Realm names

  • Article

Applies To: Windows Server 2003, Windows Server 2003 R2, Windows Server 2003 with SP1, Windows Server 2003 with SP2

Realm names

When an access client sends user credentials, a user name is often included. Within the user name are two elements:

  1. Identification of the user account name

  2. Identification of the user account location

For example, for the user name user1@microsoft.com, user1 is the user account name and microsoft.com is the location of the user account. The identification of the location of the user account is known as a realm. There are different forms of realm names:

  • The realm name can be a prefix.

    For example, Microsoft\user1, where Microsoft is the name of a Windows NT 4.0 domain.

  • The realm name can be a suffix.

    For example, user1@microsoft.com, where microsoft.com is either a DNS domain name or the name of an Active Directory domain.

You can require users to specify the realm name by using the correct syntax when they connect. For example, you can require that the user type the user name (including the user account name and the realm) in User name in the Connect dialog box when making a dial-up or VPN connection in Network Connections. You can also add the realm name automatically to the user account name. For example, you can specify a realm name and syntax when you create a custom dialing package with the Connection Manager Administration Kit, so that the user has to specify only the user account name. For more information, see Connection Manager Administration Kit.

The user name is passed from the access client to the access server during the authentication phase of the connection attempt. This user name becomes the User-Name RADIUS attribute in the Access-Request message that is sent by the access server to its RADIUS server.

If the RADIUS server is an IAS server, the Access-Request message is evaluated against the set of configured connection request policies.
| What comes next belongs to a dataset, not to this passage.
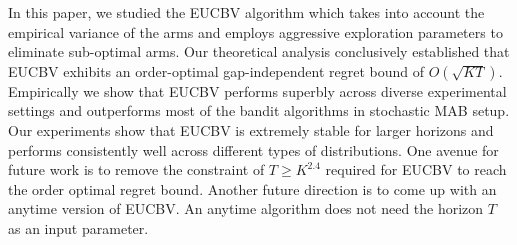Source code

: In this paper, we studied the EUCBV algorithm which takes into account the empirical variance of the arms and employs aggressive exploration parameters to eliminate sub-optimal arms. Our theoretical analysis conclusively established that EUCBV exhibits an order-optimal gap-independent regret bound of $O\left(\sqrt{KT}\right)$. Empirically we show that EUCBV performs superbly across diverse experimental settings and outperforms most of the bandit algorithms in stochastic  MAB setup. Our experiments show that EUCBV is extremely stable for larger horizons and performs consistently well across different types of distributions. One avenue for future work is to remove the constraint of $T\geq K^{2.4}$ required for EUCBV to reach the order optimal regret bound. Another future direction is to come up with an anytime version of EUCBV. An anytime algorithm does not need the horizon $T$ as an input parameter.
Conditions on the connection request policy can include the specification of the contents of User-Name attribute. You can configure a set of connection request policies that are specific to the realm name within the User-Name attribute of incoming messages. This allows to you create routing rules that forward RADIUS messages with a specific realm name to a specific set of RADIUS servers when IAS is used as a RADIUS proxy.

Before the RADIUS message is either processed locally (when IAS is being used as a RADIUS server) or forwarded to another RADIUS server (when IAS is being used as a RADIUS proxy), the User-Name attribute in the message might be modified by attribute manipulation rules that are configured on the profile of the first matching connection request policy. Attribute manipulation rules for the User-Name attribute might change the following:

  • Remove the realm name from the user name (also known as realm stripping).
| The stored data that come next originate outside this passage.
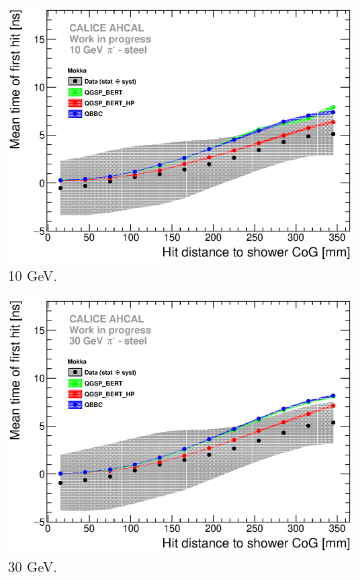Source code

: \begin{figure}[htbp!]
  \begin{subfigure}[t]{0.49\textwidth}
    \centering
    \includegraphics[width=1\textwidth]{../Thesis_Plots/Timing/Pions/Plots/ComparisonToSim/Time_Radius_10GeV_BL_Mokka.eps}
    \caption{10 GeV.} \label{fig:Radius_BL_SimData_10GeV}
  \end{subfigure}
  \hfill
  \begin{subfigure}[t]{0.49\textwidth}
    \centering
    \includegraphics[width=1\textwidth]{../Thesis_Plots/Timing/Pions/Plots/ComparisonToSim/Time_Radius_30GeV_BL_Mokka.eps}
    \caption{30 GeV.} \label{fig:Radius_BL_SimData_30GeV}
  \end{subfigure}
  \hfill
  \begin{subfigure}[t]{0.49\textwidth}

\end{subfigure}
\end{figure}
    For example, the user name user1@microsoft.com is changed to user1.

  • Change the realm name but not its syntax.

    For example, the user name user1@microsoft.com is changed to user1@wcoast.microsoft.com.
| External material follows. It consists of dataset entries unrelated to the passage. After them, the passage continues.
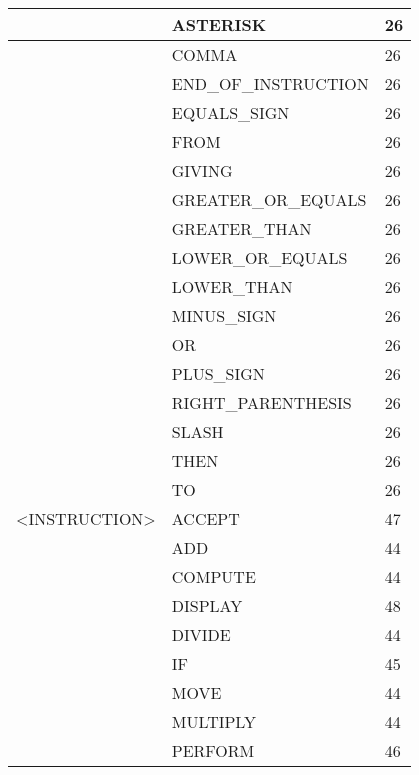 \begin{longtable}{|l|l|l|}
                     &   ASTERISK             &   26 \\ \hline
                     &   COMMA                &   26 \\ \hline
                     &   END\_OF\_INSTRUCTION   &   26 \\ \hline
                     &   EQUALS\_SIGN          &   26 \\ \hline
                     &   FROM                 &   26 \\ \hline
                     &   GIVING               &   26 \\ \hline
                     &   GREATER\_OR\_EQUALS    &   26 \\ \hline
                     &   GREATER\_THAN         &   26 \\ \hline
                     &   LOWER\_OR\_EQUALS      &   26 \\ \hline
                     &   LOWER\_THAN           &   26 \\ \hline
                     &   MINUS\_SIGN           &   26 \\ \hline
                     &   OR                   &   26 \\ \hline
                     &   PLUS\_SIGN            &   26 \\ \hline
                     &   RIGHT\_PARENTHESIS    &   26 \\ \hline
                     &   SLASH                &   26 \\ \hline
                     &   THEN                 &   26 \\ \hline
                     &   TO                   &   26 \\ \hline
<INSTRUCTION>        &   ACCEPT               &   47 \\ \hline
                     &   ADD                  &   44 \\ \hline
                     &   COMPUTE              &   44 \\ \hline
                     &   DISPLAY              &   48 \\ \hline
                     &   DIVIDE               &   44 \\ \hline
                     &   IF                   &   45 \\ \hline
                     &   MOVE                 &   44 \\ \hline
                     &   MULTIPLY             &   44 \\ \hline
                     &   PERFORM              &   46 \\ \hline

\end{longtable}
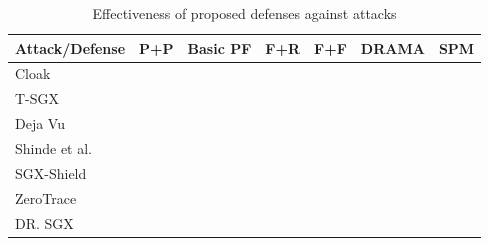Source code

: \begin{table}
	\centering
	\caption{Effectiveness of proposed defenses against attacks}
	\label{tab:one}
	\begin{tabular}{@{}lllllll@{}}
		\toprule
		Attack/Defense & P+P & Basic PF & F+R & F+F & DRAMA & SPM \\ \midrule
		Cloak          &\cmark   &\xmark          &\cmark     &\cmark     &\xmark      &\xmark     \\
		T-SGX          &\xmark   &\cmark          &\xmark     &\xmark     &\cmark       &\xmark     \\
		Deja Vu        &\xmark   &\cmark          &\xmark     &\xmark     &\cmark       &\xmark     \\
		Shinde et al.  &\xmark   &\cmark          &\xmark     &\xmark     &\xmark       &\cmark     \\
		SGX-Shield     &\xmark   &\cmark          &\xmark     &\xmark     &\cmark       &\xmark     \\
		ZeroTrace      &\cmark   &\cmark          &\cmark     &\cmark     &\cmark       &\cmark     \\
		DR. SGX        &\cmark   &\xmark          &\cmark     &\cmark     &\xmark       &\xmark     \\
	\end{tabular}
\end{table}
  • Change the syntax of the realm name.

    For example, the user name microsoft\user1 is changed to user1@microsoft.com.

Attribute manipulation rules are configured in the Attribute tab on the profile of a connection request policy. For more information, see Configure attribute manipulation. IAS attribute manipulation rules use regular expression syntax. For more information about this syntax and examples, see Pattern matching syntax.

After the User-Name attribute is modified according to attribute manipulation rules, additional settings on the profile of the first matching connection request policy are used to determine whether:

  • The IAS server processes the Access-Request message locally (when IAS is being used as a RADIUS server).

  • The IAS server forwards the message to another RADIUS server (when IAS is being used as a RADIUS proxy).

Caution

  • Incorrectly editing the registry may severely damage your system. Before making changes to the registry, you should back up any valued data on the computer.

Notes

  • When the user name does not contain a domain name, IAS supplies one. By default, the IAS-supplied domain name is the domain of which the IAS server is a member. You can specify the IAS-supplied domain name through the following registry setting:

    HKEY_LOCAL_MACHINE\System\CurrentControlSet\Services\RasMan\PPP\ControlProtocols\BuiltIn\DefaultDomain

  • Some third party network access servers delete or modify the domain name as specified by the user. As the result, the network access request is authenticated against the default domain, which might not be the domain for the user's account. To resolve this problem, configure your RADIUS servers to change the user name into the correct format with the accurate domain name.